* _TASK INSTRUCTIONS_
The listing below is to be written out word for word, minus its images.

* _RECORDS SHOWN_

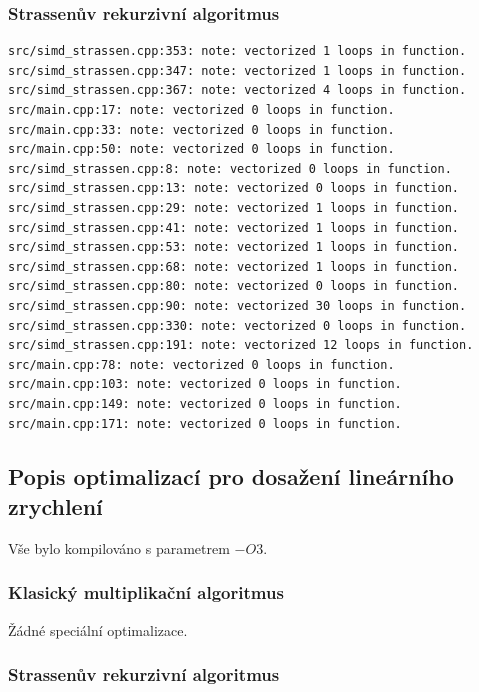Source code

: \documentclass[12pt,a4paper]{article}
\begin{document}
\subsubsection{Strassenův rekurzivní algoritmus}

\begin{verbatim}
src/simd_strassen.cpp:353: note: vectorized 1 loops in function.
src/simd_strassen.cpp:347: note: vectorized 1 loops in function.
src/simd_strassen.cpp:367: note: vectorized 4 loops in function.
src/main.cpp:17: note: vectorized 0 loops in function.
src/main.cpp:33: note: vectorized 0 loops in function.
src/main.cpp:50: note: vectorized 0 loops in function.
src/simd_strassen.cpp:8: note: vectorized 0 loops in function.
src/simd_strassen.cpp:13: note: vectorized 0 loops in function.
src/simd_strassen.cpp:29: note: vectorized 1 loops in function.
src/simd_strassen.cpp:41: note: vectorized 1 loops in function.
src/simd_strassen.cpp:53: note: vectorized 1 loops in function.
src/simd_strassen.cpp:68: note: vectorized 1 loops in function.
src/simd_strassen.cpp:80: note: vectorized 0 loops in function.
src/simd_strassen.cpp:90: note: vectorized 30 loops in function.
src/simd_strassen.cpp:330: note: vectorized 0 loops in function.
src/simd_strassen.cpp:191: note: vectorized 12 loops in function.
src/main.cpp:78: note: vectorized 0 loops in function.
src/main.cpp:103: note: vectorized 0 loops in function.
src/main.cpp:149: note: vectorized 0 loops in function.
src/main.cpp:171: note: vectorized 0 loops in function.

\end{verbatim}



\subsection{Popis optimalizací pro dosažení lineárního zrychlení}

Vše bylo kompilováno s parametrem $-O3$.

\subsubsection{Klasický multiplikační algoritmus}

Žádné speciální optimalizace.


\subsubsection{Strassenův rekurzivní algoritmus}
\end{document}
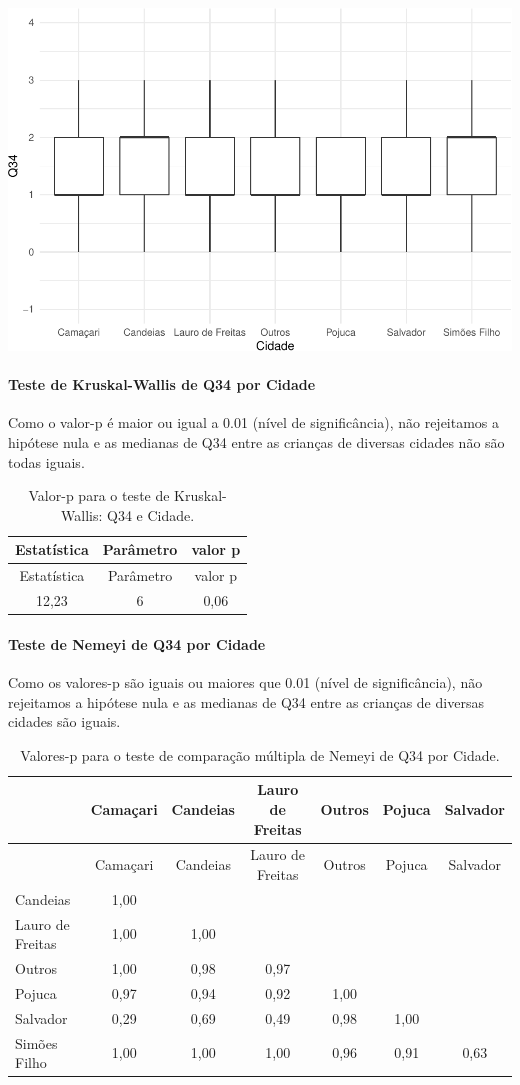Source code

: \documentclass[]{article}
\let\oldparagraph\paragraph
\renewcommand{\paragraph}[1]{\oldparagraph{#1}\mbox{}}
\begin{document}
\begin{center}\includegraphics[width=0.75\linewidth]{relatorio_covid19_files/figure-latex/unnamed-chunk-1197-1} \end{center}

\hypertarget{teste-de-kruskal-wallis-de-q34-por-cidade}{%
\paragraph{Teste de Kruskal-Wallis de Q34 por Cidade}\label{teste-de-kruskal-wallis-de-q34-por-cidade}}

Como o valor-p é maior ou igual a 0.01 (nível de significância), não rejeitamos a hipótese nula e as medianas de Q34 entre as crianças de diversas cidades não são todas iguais.

\begin{longtable}[]{@{}ccc@{}}
\caption{\label{tab:unnamed-chunk-1199}Valor-p para o teste de Kruskal-Wallis: Q34 e Cidade.}\tabularnewline
\toprule
Estatística & Parâmetro & valor p\tabularnewline
\midrule
\endfirsthead
\toprule
Estatística & Parâmetro & valor p\tabularnewline
\midrule
\endhead
12,23 & 6 & 0,06\tabularnewline
\bottomrule
\end{longtable}

\hypertarget{teste-de-nemeyi-de-q34-por-cidade}{%
\paragraph{Teste de Nemeyi de Q34 por Cidade}\label{teste-de-nemeyi-de-q34-por-cidade}}

Como os valores-p são iguais ou maiores que 0.01 (nível de significância), não rejeitamos a hipótese nula e as medianas de Q34 entre as crianças de diversas cidades são iguais.

\begin{longtable}[]{@{}lcccccc@{}}
\caption{\label{tab:unnamed-chunk-1201}Valores-p para o teste de comparação múltipla de Nemeyi de Q34 por Cidade.}\tabularnewline
\toprule
& Camaçari & Candeias & Lauro de Freitas & Outros & Pojuca & Salvador\tabularnewline
\midrule
\endfirsthead
\toprule
& Camaçari & Candeias & Lauro de Freitas & Outros & Pojuca & Salvador\tabularnewline
\midrule
\endhead
Candeias & 1,00 & & & & &\tabularnewline
Lauro de Freitas & 1,00 & 1,00 & & & &\tabularnewline
Outros & 1,00 & 0,98 & 0,97 & & &\tabularnewline
Pojuca & 0,97 & 0,94 & 0,92 & 1,00 & &\tabularnewline
Salvador & 0,29 & 0,69 & 0,49 & 0,98 & 1,00 &\tabularnewline
Simões Filho & 1,00 & 1,00 & 1,00 & 0,96 & 0,91 & 0,63\tabularnewline
\bottomrule
\end{longtable}
\end{document}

* _ANSWER TO THE PROBLEM_
Source code

: \documentclass[12pt,a4paper]{article}
\begin{document}
\subsubsection{Strassenův rekurzivní algoritmus}

\begin{verbatim}
src/simd_strassen.cpp:353: note: vectorized 1 loops in function.
src/simd_strassen.cpp:347: note: vectorized 1 loops in function.
src/simd_strassen.cpp:367: note: vectorized 4 loops in function.
src/main.cpp:17: note: vectorized 0 loops in function.
src/main.cpp:33: note: vectorized 0 loops in function.
src/main.cpp:50: note: vectorized 0 loops in function.
src/simd_strassen.cpp:8: note: vectorized 0 loops in function.
src/simd_strassen.cpp:13: note: vectorized 0 loops in function.
src/simd_strassen.cpp:29: note: vectorized 1 loops in function.
src/simd_strassen.cpp:41: note: vectorized 1 loops in function.
src/simd_strassen.cpp:53: note: vectorized 1 loops in function.
src/simd_strassen.cpp:68: note: vectorized 1 loops in function.
src/simd_strassen.cpp:80: note: vectorized 0 loops in function.
src/simd_strassen.cpp:90: note: vectorized 30 loops in function.
src/simd_strassen.cpp:330: note: vectorized 0 loops in function.
src/simd_strassen.cpp:191: note: vectorized 12 loops in function.
src/main.cpp:78: note: vectorized 0 loops in function.
src/main.cpp:103: note: vectorized 0 loops in function.
src/main.cpp:149: note: vectorized 0 loops in function.
src/main.cpp:171: note: vectorized 0 loops in function.

\end{verbatim}



\subsection{Popis optimalizací pro dosažení lineárního zrychlení}

Vše bylo kompilováno s parametrem $-O3$.

\subsubsection{Klasický multiplikační algoritmus}

Žádné speciální optimalizace.


\subsubsection{Strassenův rekurzivní algoritmus}
\end{document}
Source code

: \documentclass[]{article}
\let\oldparagraph\paragraph
\renewcommand{\paragraph}[1]{\oldparagraph{#1}\mbox{}}
\begin{document}
\begin{center}\includegraphics[width=0.75\linewidth]{relatorio_covid19_files/figure-latex/unnamed-chunk-1197-1} \end{center}

\hypertarget{teste-de-kruskal-wallis-de-q34-por-cidade}{%
\paragraph{Teste de Kruskal-Wallis de Q34 por Cidade}\label{teste-de-kruskal-wallis-de-q34-por-cidade}}

Como o valor-p é maior ou igual a 0.01 (nível de significância), não rejeitamos a hipótese nula e as medianas de Q34 entre as crianças de diversas cidades não são todas iguais.

\begin{longtable}[]{@{}ccc@{}}
\caption{\label{tab:unnamed-chunk-1199}Valor-p para o teste de Kruskal-Wallis: Q34 e Cidade.}\tabularnewline
\toprule
Estatística & Parâmetro & valor p\tabularnewline
\midrule
\endfirsthead
\toprule
Estatística & Parâmetro & valor p\tabularnewline
\midrule
\endhead
12,23 & 6 & 0,06\tabularnewline
\bottomrule
\end{longtable}

\hypertarget{teste-de-nemeyi-de-q34-por-cidade}{%
\paragraph{Teste de Nemeyi de Q34 por Cidade}\label{teste-de-nemeyi-de-q34-por-cidade}}

Como os valores-p são iguais ou maiores que 0.01 (nível de significância), não rejeitamos a hipótese nula e as medianas de Q34 entre as crianças de diversas cidades são iguais.

\begin{longtable}[]{@{}lcccccc@{}}
\caption{\label{tab:unnamed-chunk-1201}Valores-p para o teste de comparação múltipla de Nemeyi de Q34 por Cidade.}\tabularnewline
\toprule
& Camaçari & Candeias & Lauro de Freitas & Outros & Pojuca & Salvador\tabularnewline
\midrule
\endfirsthead
\toprule
& Camaçari & Candeias & Lauro de Freitas & Outros & Pojuca & Salvador\tabularnewline
\midrule
\endhead
Candeias & 1,00 & & & & &\tabularnewline
Lauro de Freitas & 1,00 & 1,00 & & & &\tabularnewline
Outros & 1,00 & 0,98 & 0,97 & & &\tabularnewline
Pojuca & 0,97 & 0,94 & 0,92 & 1,00 & &\tabularnewline
Salvador & 0,29 & 0,69 & 0,49 & 0,98 & 1,00 &\tabularnewline
Simões Filho & 1,00 & 1,00 & 1,00 & 0,96 & 0,91 & 0,63\tabularnewline
\bottomrule
\end{longtable}
\end{document}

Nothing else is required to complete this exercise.